I did have Cooler Master MasterLiquid Lite 240 in a define r6, i had to have a little more airflow for my gpu so i bought the air cooler i have now, i later bought a core 2300 case so i could have a fan in the side for my gpu and the did make a big diffrence even when it's only running at 300-400 rpm, it had lower and more stable temps

Update i get 83c in prime 95 small fft 1.352 voltage i did have to raise cpu and soc LLC to 3

Do you think 240mm is enough ?  My 2 cpu fans are running at 800 rpm and is extremly silent,quiet new fans at 1200 might give more cooling but temsp still goes up fast since there isn't any water to be heated up before temps goes up to something like 70-75c


----------



## Zach_01 (Jan 19, 2020)

You have manual OC that R5 3600?


----------



## gasolin (Jan 19, 2020)

yes but i have to do it all again

1.33125 ish volt and 4.1 ghz vcore only changes a little

When i got bot back to auto it got down to under 1.100 volt but stay at 1.352 volt doing prime 95 small fft

I doin't understand whty it doesn't go down in vcore when i chnge vcore and ghz to a fixed value (power savings  are activated or else it wouldn't go down in vcore when i use  aut for both cpu (ghz) and vcore).

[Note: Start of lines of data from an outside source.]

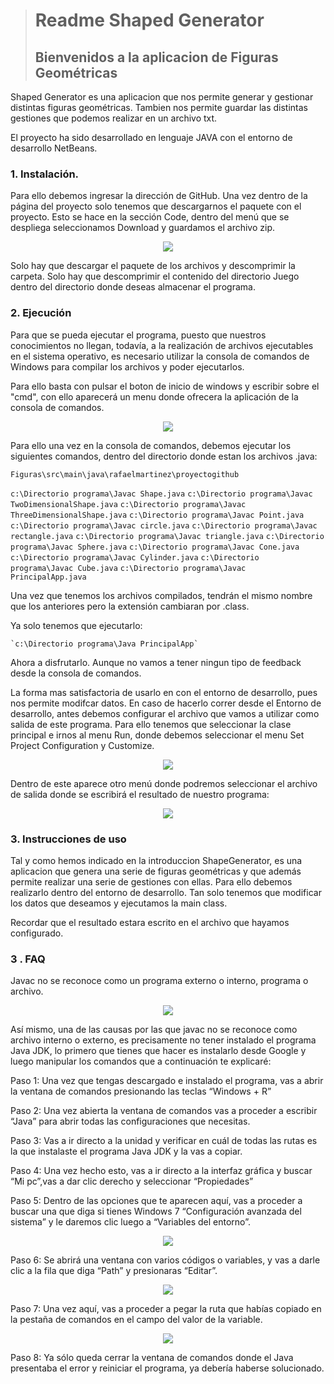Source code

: 
># Readme Shaped Generator
>## Bienvenidos a la aplicacion de Figuras Geométricas    

Shaped Generator es una aplicacion que nos permite generar y gestionar distintas figuras geométricas. Tambien nos permite guardar las distintas gestiones que podemos realizar en un archivo txt.

El proyecto ha sido desarrollado en lenguaje JAVA con el entorno de desarrollo NetBeans.


### 1. Instalación.

 Para ello debemos ingresar la dirección de GitHub. Una vez dentro de la página del proyecto solo tenemos que descargarnos el paquete con el proyecto. Esto se hace en la sección Code, dentro del menú que se despliega seleccionamos Download y guardamos el archivo zip.

<p align ="center">
 <image src="Images/Download.png"></image>
 </p>


Solo hay que descargar el paquete de los archivos y descomprimir la carpeta. Solo hay que descomprimir el contenido del directorio Juego dentro del directorio donde deseas almacenar el programa.

### 2. Ejecución

Para que se pueda ejecutar el programa, puesto que nuestros conocimientos no llegan, todavía, a la realización de archivos ejecutables en el sistema operativo, es necesario utilizar la consola de comandos de Windows para compilar los archivos y poder ejecutarlos.

Para ello basta con pulsar el boton de inicio de windows y escribir sobre el "cmd", con ello aparecerá un menu donde ofrecera la aplicación de la consola de comandos.

<p align ="center">
 <image src="Images/cmd.png"></image>
 </p>

Para ello una vez en la consola de comandos, debemos ejecutar los siguientes comandos, dentro del directorio donde estan los archivos .java: 

 `Figuras\src\main\java\rafaelmartinez\proyectogithub`

`c:\Directorio programa\Javac Shape.java`
`c:\Directorio programa\Javac TwoDimensionalShape.java`
`c:\Directorio programa\Javac ThreeDimensionalShape.java`
`c:\Directorio programa\Javac Point.java`
`c:\Directorio programa\Javac circle.java`
`c:\Directorio programa\Javac rectangle.java`
`c:\Directorio programa\Javac triangle.java`
`c:\Directorio programa\Javac Sphere.java`
`c:\Directorio programa\Javac Cone.java`
`c:\Directorio programa\Javac Cylinder.java`
`c:\Directorio programa\Javac Cube.java`
`c:\Directorio programa\Javac PrincipalApp.java`

Una vez que tenemos los archivos compilados, tendrán el mismo nombre que los anteriores pero la extensión cambiaran por .class.

Ya solo tenemos que ejecutarlo:

    `c:\Directorio programa\Java PrincipalApp`

Ahora a disfrutarlo. Aunque no vamos a tener ningun tipo de feedback desde la consola de comandos.

La forma mas satisfactoria de usarlo en con el entorno de desarrollo, pues nos permite modifcar datos. En caso de hacerlo correr desde el Entorno de desarrollo, antes debemos configurar el archivo que vamos a utilizar como salida de este programa.
Para ello tenemos que seleccionar la clase principal e irnos al menu Run, donde debemos seleccionar el menu Set Project Configuration y Customize.

<p align ="center">
 <image src="Images/SetProject.png"></image>
 </p>



Dentro de este aparece otro menú donde podremos seleccionar el archivo de salida donde se escribirá el resultado de nuestro programa:

<p align ="center">
 <image src="Images/SetProjectProperties.png"></image>
 </p>

### 3. Instrucciones de uso

Tal y como hemos indicado en la introduccion ShapeGenerator, es una aplicacion que genera una serie de figuras geométricas y que además permite realizar una serie de gestiones con ellas. 
Para ello debemos realizarlo dentro del entorno de desarrollo. Tan solo tenemos que modificar los datos que deseamos y ejecutamos la main class.

Recordar que el resultado estara escrito en el archivo que hayamos configurado.



### 3 . FAQ

Javac no se reconoce como un programa externo o interno, programa o archivo.

<p align ="center">
 <image src="Images/fallo.png"></image>
 </p>

 

Así mismo, una de las causas por las que javac no se reconoce como archivo interno o externo, es precisamente no tener instalado el programa Java JDK, lo primero que tienes que hacer es instalarlo desde Google y luego manipular los comandos que a continuación te explicaré:

 

Paso 1: Una vez que tengas descargado e instalado el programa, vas a abrir la ventana de comandos presionando las teclas “Windows + R”

 

Paso 2: Una vez abierta la ventana de comandos vas a proceder a escribir “Java” para abrir todas las configuraciones que necesitas.

 

Paso 3: Vas a ir directo a la unidad y verificar en cuál de todas las rutas es la que instalaste el programa Java JDK y la vas a copiar.

 

Paso 4: Una vez hecho esto, vas a ir directo a la interfaz gráfica y buscar “Mi pc”,vas a dar clic derecho y seleccionar “Propiedades”

 

Paso 5: Dentro de las opciones que te aparecen aquí, vas a proceder a buscar una que diga  si tienes Windows 7 “Configuración avanzada del sistema” y le daremos clic luego a “Variables del entorno”.

<p align ="center">
 <image src="Images/entornovariable.png"></image>
 </p>


Paso 6: Se abrirá una ventana con varios códigos o variables, y vas a darle clic a la fila que diga “Path” y presionaras “Editar”.

<p align ="center">
 <image src="Images/entornovariable2.png"></image>
 </p>
 

Paso 7: Una vez aquí, vas a proceder a pegar la ruta que habías copiado en la pestaña de comandos en el campo del valor de la variable.

<p align ="center">
 <image src="Images/path.png"></image>
 </p>

 

Paso 8: Ya sólo queda cerrar la ventana de comandos donde el Java presentaba el error y reiniciar el programa, ya debería haberse solucionado.






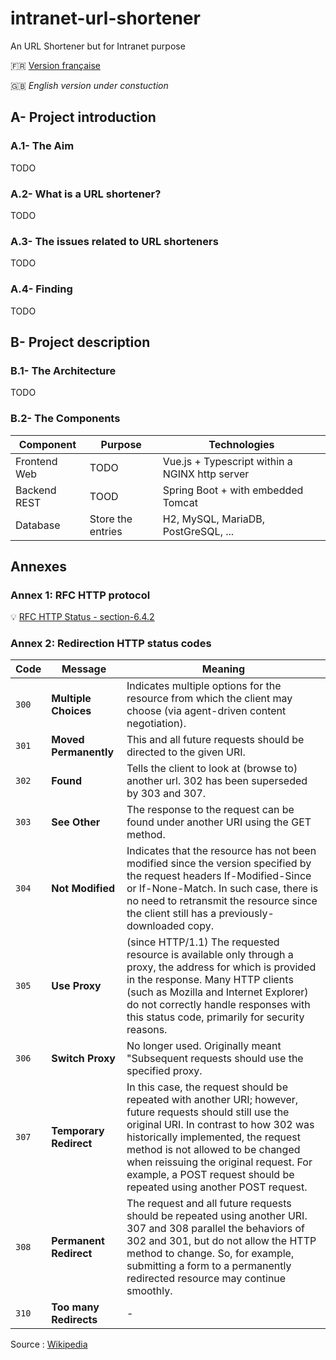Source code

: # intranet-url-shortener

An URL Shortener but for Intranet purpose

:fr: [Version française](README_fr.md)

:uk: _English version under constuction_

## A- Project introduction

### A.1- The Aim

TODO

### A.2- What is a URL shortener?

TODO

### A.3- The issues related to URL shorteners

TODO

### A.4- Finding

TODO

## B- Project description

### B.1- The Architecture

TODO

### B.2- The Components

| Component | Purpose | Technologies |
|---|---|---|
| Frontend Web | TODO | Vue.js + Typescript within a NGINX http server |
| Backend REST | TOOD | Spring Boot + with embedded Tomcat |
| Database | Store the entries | H2,  MySQL, MariaDB, PostGreSQL, ... |


## Annexes

### Annex 1: RFC HTTP protocol

:bulb: [RFC HTTP Status - section-6.4.2](https://tools.ietf.org/html/rfc7231#section-6.4.2)

### Annex 2: Redirection HTTP status codes

| Code | Message | Meaning |
|---|---|---|
| `300` | **Multiple Choices** | Indicates multiple options for the resource from which the client may choose (via agent-driven content negotiation). |
| `301` | **Moved Permanently** | This and all future requests should be directed to the given URI. |
| `302` | **Found** | Tells the client to look at (browse to) another url. 302 has been superseded by 303 and 307. |
| `303` | **See Other** | The response to the request can be found under another URI using the GET method. |
| `304` | **Not Modified** | Indicates that the resource has not been modified since the version specified by the request headers If-Modified-Since or If-None-Match. In such case, there is no need to retransmit the resource since the client still has a previously-downloaded copy. |
| `305` | **Use Proxy** | (since HTTP/1.1) The requested resource is available only through a proxy, the address for which is provided in the response. Many HTTP clients (such as Mozilla and Internet Explorer) do not correctly handle responses with this status code, primarily for security reasons. |
| `306` | **Switch Proxy** | No longer used. Originally meant "Subsequent requests should use the specified proxy. |
| `307` | **Temporary Redirect** | In this case, the request should be repeated with another URI; however, future requests should still use the original URI. In contrast to how 302 was historically implemented, the request method is not allowed to be changed when reissuing the original request. For example, a POST request should be repeated using another POST request. |
| `308` | **Permanent Redirect** | The request and all future requests should be repeated using another URI. 307 and 308 parallel the behaviors of 302 and 301, but do not allow the HTTP method to change. So, for example, submitting a form to a permanently redirected resource may continue smoothly. |
| `310` | **Too many Redirects** | - |

Source : [Wikipedia](https://en.wikipedia.org/wiki/List_of_HTTP_status_codes)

I know not every cpu is the same but all ryzen 3700x can do 4.05 ghz at 1.237 volt, i don't get nowheer near that






						Historical Binning Statistics
					

Historical binning statistics from Silicon Lottery




					siliconlottery.com


----------



## dgianstefani (Jan 19, 2020)

I don't know why you're bothering with an AIO for an r5 - 3600...

Literally any high end air cooler will be overkill already and you don't have to worry about any AIO issues (of which there can be many). Plus the AIO you're looking at has a laughable warranty, as has been mentioned before. 

Realistically your CPU will never draw more than 150w - Grab a Dark Rock Pro4 or a Noctua U12A and be done with it - high end air uses better quality fans that are quieter than low end water.


----------



## gasolin (Jan 19, 2020)

no no i don't need another air cooler, i have one.

I want to have an aio again


----------



## dgianstefani (Jan 19, 2020)

OK, don't let logic and reason get in the way of what you want. Not sure why you're asking us for help?


----------



## gasolin (Jan 19, 2020)

I want to know how much the difference is between the 2 aio, it's really hard to find reviews with comparable results since not many review both coolers.

Price difference is not that big but i still want to know how big the difference is


----------